This is also another reason why the “exception clause” in Matthew 19 does not refer to divorce but likely the betrothal view (Deut 22), which I covered in Divorce Part 7 Final.

Matthew 19:3 Some Pharisees came to Jesus, testing Him and asking, “Is it lawful for a man to put away his wife for any reason at all?” 4 And He answered and said, “Have you not read that He who created them from the beginning made them male and female, 5 and said, ‘For this reason a man shall leave his father and mother and be joined to his wife, and the two shall become one flesh’? 6 So they are no longer two, but one flesh. What therefore God has joined together, let no man separate.” 7 They *said to Him, “Why then did Moses command to give her a certificate of divorce and send her away?” 8 He *said to them, “Because of your hardness of heart Moses permitted you to puts away your wives; but from the beginning it has not been this way. 9 And I say to you, whoever puts away his wife, except for immorality, and marries another woman commits adultery.”

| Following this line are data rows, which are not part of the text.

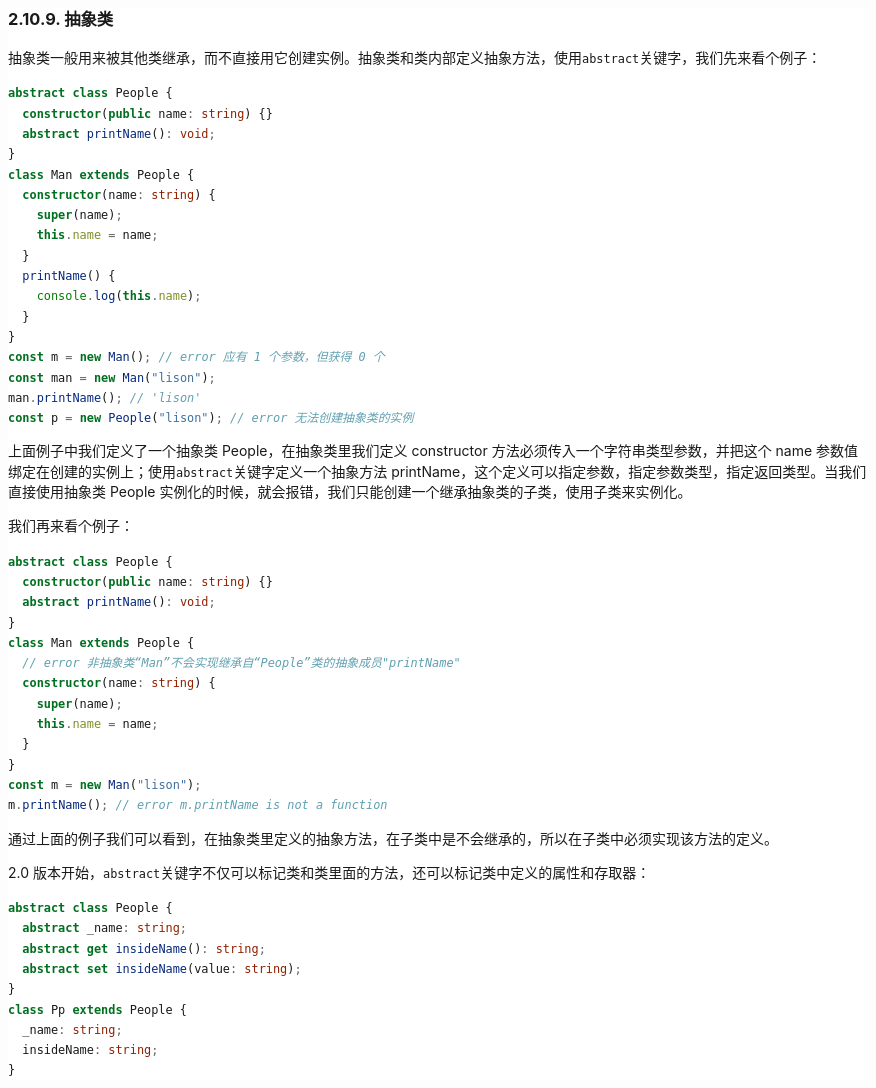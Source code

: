 ### 2.10.9. 抽象类

抽象类一般用来被其他类继承，而不直接用它创建实例。抽象类和类内部定义抽象方法，使用`abstract`关键字，我们先来看个例子：

```typescript
abstract class People {
  constructor(public name: string) {}
  abstract printName(): void;
}
class Man extends People {
  constructor(name: string) {
    super(name);
    this.name = name;
  }
  printName() {
    console.log(this.name);
  }
}
const m = new Man(); // error 应有 1 个参数，但获得 0 个
const man = new Man("lison");
man.printName(); // 'lison'
const p = new People("lison"); // error 无法创建抽象类的实例
```

上面例子中我们定义了一个抽象类 People，在抽象类里我们定义 constructor 方法必须传入一个字符串类型参数，并把这个 name 参数值绑定在创建的实例上；使用`abstract`关键字定义一个抽象方法 printName，这个定义可以指定参数，指定参数类型，指定返回类型。当我们直接使用抽象类 People 实例化的时候，就会报错，我们只能创建一个继承抽象类的子类，使用子类来实例化。

我们再来看个例子：

```typescript
abstract class People {
  constructor(public name: string) {}
  abstract printName(): void;
}
class Man extends People {
  // error 非抽象类“Man”不会实现继承自“People”类的抽象成员"printName"
  constructor(name: string) {
    super(name);
    this.name = name;
  }
}
const m = new Man("lison");
m.printName(); // error m.printName is not a function
```

通过上面的例子我们可以看到，在抽象类里定义的抽象方法，在子类中是不会继承的，所以在子类中必须实现该方法的定义。

2.0 版本开始，`abstract`关键字不仅可以标记类和类里面的方法，还可以标记类中定义的属性和存取器：

```typescript
abstract class People {
  abstract _name: string;
  abstract get insideName(): string;
  abstract set insideName(value: string);
}
class Pp extends People {
  _name: string;
  insideName: string;
}
```
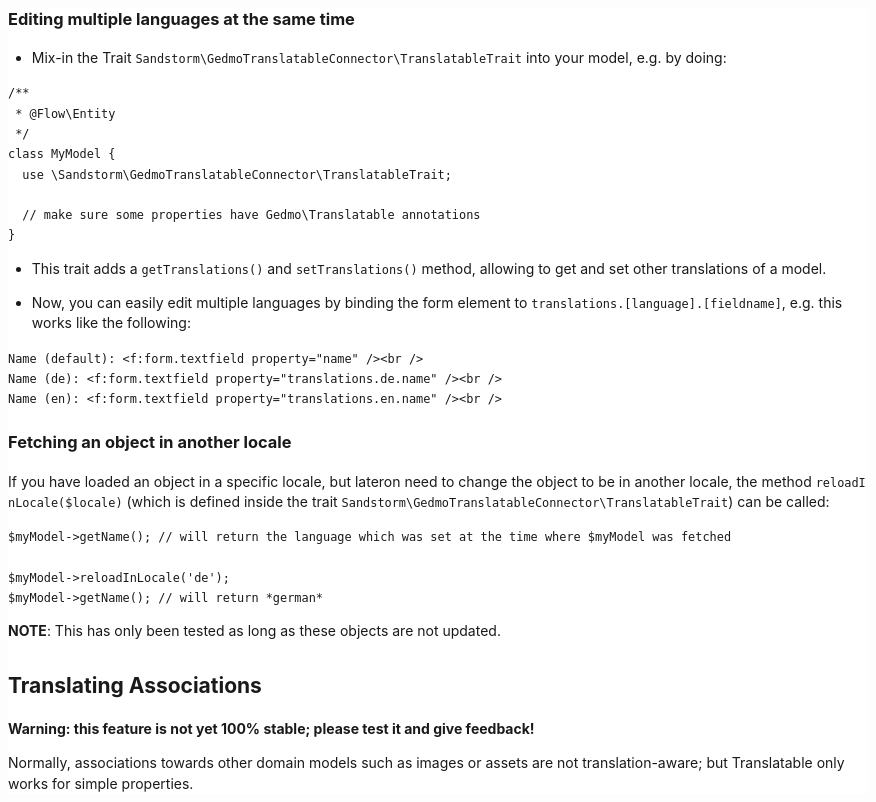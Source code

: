 ### Editing multiple languages at the same time

* Mix-in the Trait `Sandstorm\GedmoTranslatableConnector\TranslatableTrait` into your model, e.g. by doing:

```
/**
 * @Flow\Entity
 */
class MyModel {
  use \Sandstorm\GedmoTranslatableConnector\TranslatableTrait;
  
  // make sure some properties have Gedmo\Translatable annotations
}
```

* This trait adds a `getTranslations()` and `setTranslations()` method, allowing to get and set other translations of
  a model.
  
* Now, you can easily edit multiple languages by binding the form element to `translations.[language].[fieldname]`, e.g.
  this works like the following:

```
Name (default): <f:form.textfield property="name" /><br />
Name (de): <f:form.textfield property="translations.de.name" /><br />
Name (en): <f:form.textfield property="translations.en.name" /><br />
```

### Fetching an object in another locale

If you have loaded an object in a specific locale, but lateron need to change the object to be in another locale,
the method `reloadInLocale($locale)` (which is defined inside the trait `Sandstorm\GedmoTranslatableConnector\TranslatableTrait`)
can be called:

```
$myModel->getName(); // will return the language which was set at the time where $myModel was fetched

$myModel->reloadInLocale('de');
$myModel->getName(); // will return *german*
```

**NOTE**: This has only been tested as long as these objects are not updated.


## Translating Associations

**Warning: this feature is not yet 100% stable; please test it and give feedback!**

Normally, associations towards other domain models such as images or assets are not translation-aware; but Translatable
only works for simple properties.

10 The disciples *said to Him, “If the relationship of the man with his wife is like this, it is better not to marry.” 11 But He said to them, “Not all men can accept this statement, but only those to whom it has been given. 12 For there are eunuchs who were born that way from their mother’s womb; and there are eunuchs who were made eunuchs by men; and there are also eunuchs who made themselves eunuchs for the sake of the kingdom of heaven. He who is able to accept this, let him accept it.”

God does not invalidate your marriage vows despite how bad your spouse acts (“to have and to hold, from this day forward, for better, for worse, for richer, for poorer, in sickness and in health, to love and to cherish, till death do us part”), which means the exception cannot mean that God allows for divorce.

Indeed, only death breaks the marital covenant:

Romans 7:2 For the married woman is bound by law to her husband while he is living; but if her husband dies, she is released from the law concerning the husband. 3 So then, if while her husband is living she is joined to another man, she shall be called an adulteress; but if her husband dies, she is free from the law, so that she is not an adulteress though she is joined to another man.

1 Corinthians 7:10 But to the married I give instructions, not I, but the Lord, that the wife should not leave her husband 11 (but if she does leave, she must remain unmarried, or else be reconciled to her husband), and that the husband should not divorce his wife.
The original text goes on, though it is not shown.